6 New Uses For High Visibility Vests

June 18, 2018 No Comments

Those bright yellow and orange high visibility vests aren’t just for roadway construction crews any more.  I’m seeing them worn all over the place in business and industry these days.  Employers have discovered that in certain high hazard work areas, it’s a good idea to have employees wear high visibility vests to provide an extra measure of protection. 

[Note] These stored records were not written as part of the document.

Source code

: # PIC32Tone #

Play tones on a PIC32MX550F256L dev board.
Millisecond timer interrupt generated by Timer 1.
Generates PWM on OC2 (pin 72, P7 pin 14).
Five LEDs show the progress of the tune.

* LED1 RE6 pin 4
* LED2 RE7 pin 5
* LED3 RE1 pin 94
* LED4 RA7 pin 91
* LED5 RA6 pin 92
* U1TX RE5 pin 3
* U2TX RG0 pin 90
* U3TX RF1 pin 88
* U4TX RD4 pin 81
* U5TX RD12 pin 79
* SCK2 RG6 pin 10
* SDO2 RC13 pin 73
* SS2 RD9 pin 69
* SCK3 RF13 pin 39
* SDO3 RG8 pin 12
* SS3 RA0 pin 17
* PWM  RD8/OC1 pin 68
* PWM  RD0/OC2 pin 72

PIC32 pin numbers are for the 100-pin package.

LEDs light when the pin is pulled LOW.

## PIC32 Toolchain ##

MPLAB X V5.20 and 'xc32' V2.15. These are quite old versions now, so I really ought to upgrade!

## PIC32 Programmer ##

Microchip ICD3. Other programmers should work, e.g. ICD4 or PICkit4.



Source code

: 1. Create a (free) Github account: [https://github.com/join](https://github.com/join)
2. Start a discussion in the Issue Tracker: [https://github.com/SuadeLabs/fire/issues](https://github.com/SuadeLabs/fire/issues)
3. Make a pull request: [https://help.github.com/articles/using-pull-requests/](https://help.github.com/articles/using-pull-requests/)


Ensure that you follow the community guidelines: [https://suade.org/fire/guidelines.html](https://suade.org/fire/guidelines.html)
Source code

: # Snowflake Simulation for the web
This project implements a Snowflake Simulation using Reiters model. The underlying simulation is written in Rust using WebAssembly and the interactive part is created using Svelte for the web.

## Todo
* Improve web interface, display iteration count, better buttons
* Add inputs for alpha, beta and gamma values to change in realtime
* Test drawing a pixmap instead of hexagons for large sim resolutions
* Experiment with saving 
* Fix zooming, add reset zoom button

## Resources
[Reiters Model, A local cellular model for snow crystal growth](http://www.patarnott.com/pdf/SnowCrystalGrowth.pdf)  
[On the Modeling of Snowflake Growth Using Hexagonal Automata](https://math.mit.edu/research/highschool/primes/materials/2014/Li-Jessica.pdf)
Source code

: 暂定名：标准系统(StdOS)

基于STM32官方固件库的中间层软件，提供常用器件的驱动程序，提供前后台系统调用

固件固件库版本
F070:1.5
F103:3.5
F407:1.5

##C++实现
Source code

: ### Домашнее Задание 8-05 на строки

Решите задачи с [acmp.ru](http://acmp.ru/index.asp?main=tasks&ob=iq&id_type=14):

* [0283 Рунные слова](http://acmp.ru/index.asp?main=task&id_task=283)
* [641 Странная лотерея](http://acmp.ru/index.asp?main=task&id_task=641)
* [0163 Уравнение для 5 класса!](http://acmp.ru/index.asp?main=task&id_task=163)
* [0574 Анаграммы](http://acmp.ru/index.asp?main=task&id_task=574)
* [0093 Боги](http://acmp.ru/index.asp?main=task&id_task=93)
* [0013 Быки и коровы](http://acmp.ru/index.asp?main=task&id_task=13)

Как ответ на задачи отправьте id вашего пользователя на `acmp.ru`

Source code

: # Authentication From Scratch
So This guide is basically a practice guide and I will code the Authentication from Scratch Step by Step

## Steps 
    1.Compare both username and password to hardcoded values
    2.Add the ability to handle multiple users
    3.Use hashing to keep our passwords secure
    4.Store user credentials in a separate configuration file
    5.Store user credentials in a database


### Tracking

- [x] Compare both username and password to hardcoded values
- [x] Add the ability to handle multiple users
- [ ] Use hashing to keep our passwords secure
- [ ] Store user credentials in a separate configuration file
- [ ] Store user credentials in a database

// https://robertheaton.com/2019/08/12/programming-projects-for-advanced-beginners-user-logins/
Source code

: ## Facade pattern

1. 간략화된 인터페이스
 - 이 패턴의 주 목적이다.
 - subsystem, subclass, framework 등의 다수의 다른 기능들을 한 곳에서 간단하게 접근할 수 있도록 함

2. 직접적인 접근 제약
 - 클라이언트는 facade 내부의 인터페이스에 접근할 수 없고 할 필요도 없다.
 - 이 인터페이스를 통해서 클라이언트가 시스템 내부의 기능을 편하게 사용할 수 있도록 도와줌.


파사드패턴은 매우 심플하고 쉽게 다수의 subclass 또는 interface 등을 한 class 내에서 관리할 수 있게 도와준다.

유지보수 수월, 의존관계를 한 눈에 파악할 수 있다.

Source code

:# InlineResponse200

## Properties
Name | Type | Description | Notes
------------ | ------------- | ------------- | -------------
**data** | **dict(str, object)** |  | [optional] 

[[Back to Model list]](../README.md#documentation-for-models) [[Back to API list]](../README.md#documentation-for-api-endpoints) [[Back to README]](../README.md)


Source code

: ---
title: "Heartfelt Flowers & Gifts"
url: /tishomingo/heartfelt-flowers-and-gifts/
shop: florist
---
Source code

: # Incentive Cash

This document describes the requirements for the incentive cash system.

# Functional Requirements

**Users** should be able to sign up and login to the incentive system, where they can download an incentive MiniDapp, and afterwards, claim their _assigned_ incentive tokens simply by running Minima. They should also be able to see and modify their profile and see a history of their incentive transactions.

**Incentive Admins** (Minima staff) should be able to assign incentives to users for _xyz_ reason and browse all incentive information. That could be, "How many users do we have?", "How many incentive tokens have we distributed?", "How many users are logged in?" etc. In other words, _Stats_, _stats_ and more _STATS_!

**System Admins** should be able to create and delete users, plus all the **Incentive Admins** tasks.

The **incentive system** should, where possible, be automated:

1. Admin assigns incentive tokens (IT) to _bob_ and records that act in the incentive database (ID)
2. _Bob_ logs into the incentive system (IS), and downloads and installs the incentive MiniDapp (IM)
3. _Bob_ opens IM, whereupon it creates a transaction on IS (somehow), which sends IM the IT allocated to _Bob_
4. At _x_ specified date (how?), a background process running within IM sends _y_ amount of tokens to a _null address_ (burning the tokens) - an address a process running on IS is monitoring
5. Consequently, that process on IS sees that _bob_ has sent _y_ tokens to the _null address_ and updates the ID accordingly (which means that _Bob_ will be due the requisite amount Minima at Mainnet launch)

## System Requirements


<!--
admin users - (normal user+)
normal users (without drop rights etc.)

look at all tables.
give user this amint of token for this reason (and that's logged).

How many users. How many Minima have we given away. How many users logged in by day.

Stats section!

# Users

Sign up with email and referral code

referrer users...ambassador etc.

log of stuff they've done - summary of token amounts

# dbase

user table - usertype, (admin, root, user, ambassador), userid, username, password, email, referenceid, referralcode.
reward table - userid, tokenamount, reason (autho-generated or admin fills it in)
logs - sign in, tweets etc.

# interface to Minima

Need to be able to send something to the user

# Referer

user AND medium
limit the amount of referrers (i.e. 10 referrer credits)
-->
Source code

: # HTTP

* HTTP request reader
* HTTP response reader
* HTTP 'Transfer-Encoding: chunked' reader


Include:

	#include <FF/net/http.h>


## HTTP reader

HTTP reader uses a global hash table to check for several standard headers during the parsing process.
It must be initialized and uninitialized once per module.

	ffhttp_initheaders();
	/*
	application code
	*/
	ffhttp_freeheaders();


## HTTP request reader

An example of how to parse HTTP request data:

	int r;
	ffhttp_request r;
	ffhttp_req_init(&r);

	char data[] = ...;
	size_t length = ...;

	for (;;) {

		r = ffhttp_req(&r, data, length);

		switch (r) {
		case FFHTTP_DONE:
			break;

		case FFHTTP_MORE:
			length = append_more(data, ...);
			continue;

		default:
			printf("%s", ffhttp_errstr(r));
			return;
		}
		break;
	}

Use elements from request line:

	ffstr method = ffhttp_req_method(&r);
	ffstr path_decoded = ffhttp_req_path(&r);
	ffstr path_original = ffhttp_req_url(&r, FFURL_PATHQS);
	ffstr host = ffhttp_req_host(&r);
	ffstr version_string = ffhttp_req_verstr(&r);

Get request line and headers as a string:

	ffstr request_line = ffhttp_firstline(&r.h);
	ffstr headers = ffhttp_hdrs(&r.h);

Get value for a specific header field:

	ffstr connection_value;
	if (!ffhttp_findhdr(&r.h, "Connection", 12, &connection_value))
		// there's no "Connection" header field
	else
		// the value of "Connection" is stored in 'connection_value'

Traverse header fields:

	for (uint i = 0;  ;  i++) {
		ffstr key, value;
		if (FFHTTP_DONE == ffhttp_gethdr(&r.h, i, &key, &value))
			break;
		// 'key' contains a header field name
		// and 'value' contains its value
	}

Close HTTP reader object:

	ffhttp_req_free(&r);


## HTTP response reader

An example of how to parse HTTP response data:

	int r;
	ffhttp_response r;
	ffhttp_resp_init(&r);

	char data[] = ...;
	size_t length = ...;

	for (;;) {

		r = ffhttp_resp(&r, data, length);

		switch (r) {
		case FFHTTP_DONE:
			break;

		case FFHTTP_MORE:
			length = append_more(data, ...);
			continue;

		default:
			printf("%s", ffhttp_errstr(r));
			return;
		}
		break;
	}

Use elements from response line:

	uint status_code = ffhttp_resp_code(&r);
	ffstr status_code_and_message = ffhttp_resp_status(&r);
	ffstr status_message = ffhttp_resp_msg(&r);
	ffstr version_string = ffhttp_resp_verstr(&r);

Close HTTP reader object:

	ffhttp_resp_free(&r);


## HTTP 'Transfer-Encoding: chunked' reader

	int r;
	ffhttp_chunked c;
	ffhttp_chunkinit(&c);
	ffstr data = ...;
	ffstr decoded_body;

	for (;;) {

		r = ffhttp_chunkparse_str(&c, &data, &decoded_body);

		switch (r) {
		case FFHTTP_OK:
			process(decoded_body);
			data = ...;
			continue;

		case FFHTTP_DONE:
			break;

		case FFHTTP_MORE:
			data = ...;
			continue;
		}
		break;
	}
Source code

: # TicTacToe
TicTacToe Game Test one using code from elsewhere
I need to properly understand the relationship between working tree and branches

Below is a listing of six situations that I feel require the wearing of  high visibility vests:

  • All new production employees should be required to wear safety vests.  I successfully implemented such a policy at two different companies.  We required new employees to wear the safety vests during the first 30 calendar days that they worked for the company.   Management did not have to enforce this policy, because the experienced employees came to believe in the policy so strongly that they enforced the rule themselves!
  • Certain handicapped or disabled production employees should be required to wear safety vests.   At one company I worked for we had  some factory employees who were deaf.  The area where they worked was extremely dangerous.  If  an imminent danger were to occur, the deaf workers could not hear the warning shout, the alarm, or the horn.  We required the deaf employees to wear high visibility vests.  The other workers would watch out for the vest wearing deaf workers and give them an extra wide berth when working near them. 
  • All employees who work in areas where there are inside powered industrial vehicles should be required to wear safety vests.  One company I worked for had a factory in Vancouver, British Columbia, Canada.  Here, the provincial safety regulations require that employees who work in a warehouse (or in any area where fork trucks operate) wear a high visibility vest. 
  • All employees who work outside the building in an area where moving vehicles are present should be required to wear safety vests.  This would apply to: grocery store shopping cart retrievers, parking attendants, car dealership sales-persons, airport curbside attendants, and yard workers who load trucks or move outside  inventory.
  • All plant visitors should be required to wear safety vests.   This would include: accountants doing inventory, customers, contractors, office employees who travel through production areas, and vendors (even the guy who fills the pop machine).
  • Accident repeaters should be required to wear safety vests.  First, you need to define who is an accident repeater.  For example, anyone with two or more recordable injury accidents in the preceding 24 month period.  The repeater should wear the vest until their record improves to the point where they no longer qualify as an accident repeater.